BRIEF: Among the records below, how many lines contain the word "merge"? The answer is a single number.

STORED DATA:
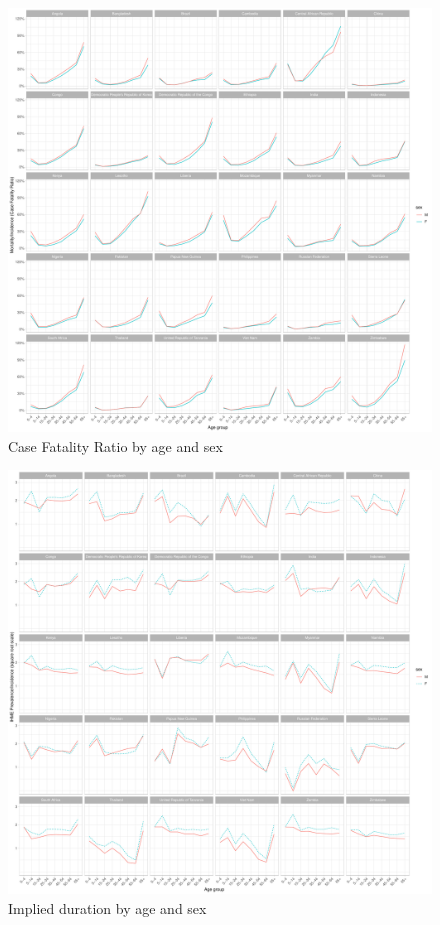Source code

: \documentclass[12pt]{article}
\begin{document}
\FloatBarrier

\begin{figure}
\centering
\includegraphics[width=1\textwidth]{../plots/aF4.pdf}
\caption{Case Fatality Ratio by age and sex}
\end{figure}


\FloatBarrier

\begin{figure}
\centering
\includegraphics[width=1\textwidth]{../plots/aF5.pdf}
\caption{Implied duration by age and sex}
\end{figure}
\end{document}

...

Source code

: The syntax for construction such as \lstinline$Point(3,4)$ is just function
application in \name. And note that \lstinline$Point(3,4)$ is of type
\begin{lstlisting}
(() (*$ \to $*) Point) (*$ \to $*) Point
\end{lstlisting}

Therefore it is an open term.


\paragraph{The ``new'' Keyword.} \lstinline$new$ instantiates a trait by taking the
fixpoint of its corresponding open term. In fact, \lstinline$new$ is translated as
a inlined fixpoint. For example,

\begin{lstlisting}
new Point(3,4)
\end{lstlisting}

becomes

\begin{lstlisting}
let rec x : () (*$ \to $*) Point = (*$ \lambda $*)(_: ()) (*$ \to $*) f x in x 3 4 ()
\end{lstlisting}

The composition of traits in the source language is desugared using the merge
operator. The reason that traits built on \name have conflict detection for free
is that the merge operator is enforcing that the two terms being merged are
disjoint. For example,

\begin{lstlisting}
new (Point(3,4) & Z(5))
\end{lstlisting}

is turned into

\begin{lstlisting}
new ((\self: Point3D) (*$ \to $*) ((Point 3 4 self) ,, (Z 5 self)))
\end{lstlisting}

RESPONSE BELOW: 2